Experimental section

Substrate preparation

Polyacrylamide gels (PAA) of different stiffness were prepared by cross-linking 40% poly-acrylamide and 2% bis-acrylamide solution, as described.¹⁹ Protocols for substrate preparation and modulus values were adopted from a published work.²⁰ Briefly, the gels were prepared between two glass coverslips, one coated with 3-APTMS (Sigma) and the other with octadecyl-trichlorosilane (Sigma-Aldrich). After gelation, the non-adherent plate was removed.
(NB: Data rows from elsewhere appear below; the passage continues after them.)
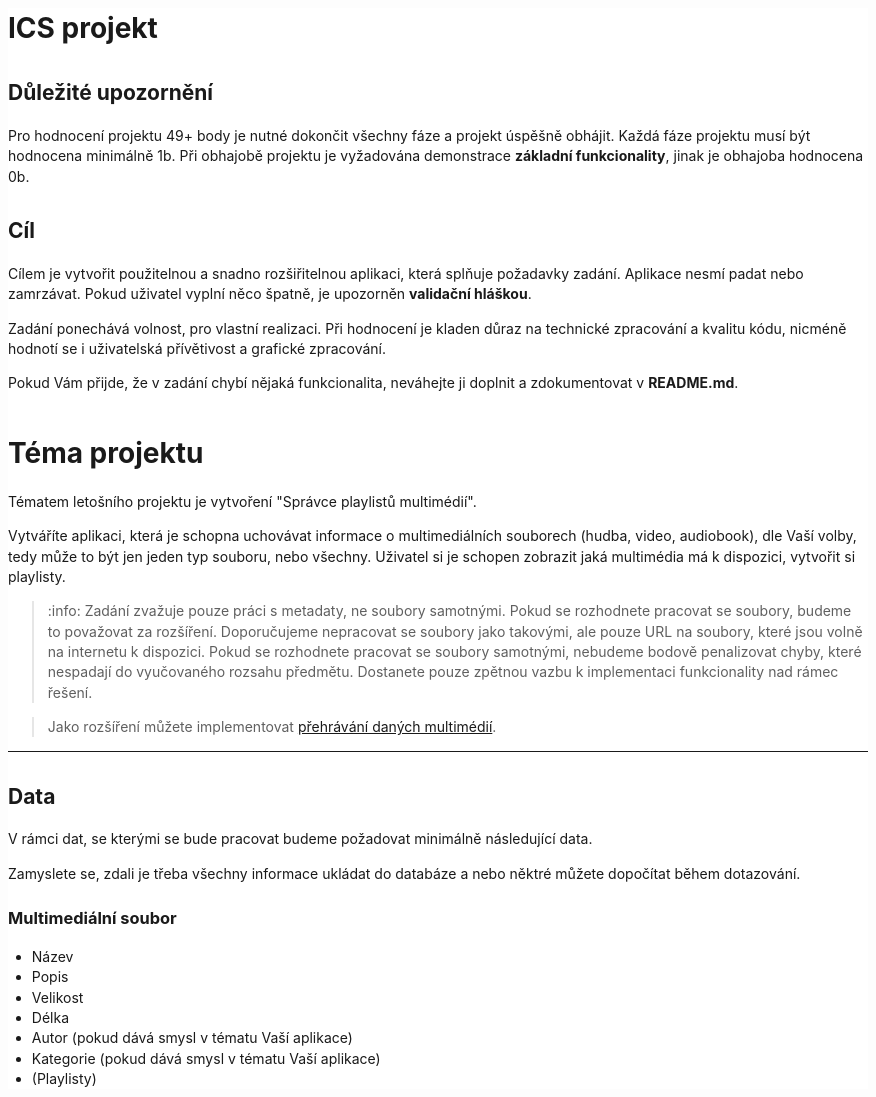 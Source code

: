 # ICS projekt

## Důležité upozornění
Pro hodnocení projektu 49+ body je nutné dokončit všechny fáze a projekt úspěšně obhájit. Každá fáze projektu musí být hodnocena minimálně 1b. Při obhajobě projektu je vyžadována demonstrace **základní funkcionality**, jinak je obhajoba hodnocena 0b.

## Cíl
Cílem je vytvořit použitelnou a snadno rozšiřitelnou aplikaci, která splňuje požadavky zadání. Aplikace nesmí padat nebo zamrzávat. Pokud uživatel vyplní něco špatně, je upozorněn **validační hláškou**.

Zadání ponechává volnost, pro vlastní realizaci. Při hodnocení je kladen důraz na technické zpracování a kvalitu kódu, nicméně hodnotí se i uživatelská přívětivost a grafické zpracování. 

Pokud Vám přijde, že v zadání chybí nějaká funkcionalita, neváhejte ji doplnit a zdokumentovat v **README.md**. 


# Téma projektu
Tématem letošního projektu je vytvoření "Správce playlistů multimédií".

Vytváříte aplikaci, která je schopna uchovávat informace o multimediálních souborech (hudba, video, audiobook), dle Vaší volby, tedy může to být jen jeden typ souboru, nebo všechny. Uživatel si je schopen zobrazit jaká multimédia má k dispozici, vytvořit si playlisty.

> :info: Zadání zvažuje pouze práci s metadaty, ne soubory samotnými. Pokud se rozhodnete pracovat se soubory, budeme to považovat za rozšíření. Doporučujeme nepracovat se soubory jako takovými, ale pouze URL na soubory, které jsou volně na internetu k dispozici. Pokud se rozhodnete pracovat se soubory samotnými, nebudeme bodově penalizovat chyby, které nespadají do vyučovaného rozsahu předmětu. Dostanete pouze zpětnou vazbu k implementaci funkcionality nad rámec řešení.

> Jako rozšíření můžete implementovat [přehrávání daných multimédií](https://devblogs.microsoft.com/dotnet/announcing-dotnet-maui-communitytoolkit-mediaelement/).

---


## Data
V rámci dat, se kterými se bude pracovat budeme požadovat minimálně následující data.

Zamyslete se, zdali je třeba všechny informace ukládat do databáze a nebo něktré můžete dopočítat během dotazování.

### Multimediální soubor
- Název
- Popis
- Velikost
- Délka
- Autor (pokud dává smysl v tématu Vaší aplikace)
- Kategorie (pokud dává smysl v tématu Vaší aplikace)
- (Playlisty)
The gel was coated with type I collagen (50 μg ml⁻¹) (Advanced Biomatrix) using sulfo-SANPAH based conjugation at 4 °C overnight.⁵ The control glass coverslips were also coated with Type 1 collagen. Throughout our experiments, the gel thickness was controlled by controlling the volume of gel solution placed between the coverslips. Before cell seeding, any excess collagen was washed off and the gel was equilibrated with media for one hour.

Cell culture

Primary hMSCs, obtained from Texas A&M University at passage 1, were used for all experiments with the prior approval of the InStem Institutional Committee on Stem Cell Research, IIT Bombay institutional ethical committee and in accordance with the ICMR-DBT stem cell research guidelines. All cell culture reagents were obtained from Gibco™ Invitrogen unless otherwise mentioned. All experiments were carried out with early passage hMSCs (passage 2–passage 5). hMSCs were expanded in alpha MEM containing 16% MSC certified FBS, 1% glutamax and 1% penicillin–streptomycin, maintained at 37 °C with 5% CO₂. hMSCs were seeded onto the 2D polyacrylamide gel substrate with a pre-defined seeding density in 100 μl media and flooded after 2 hours.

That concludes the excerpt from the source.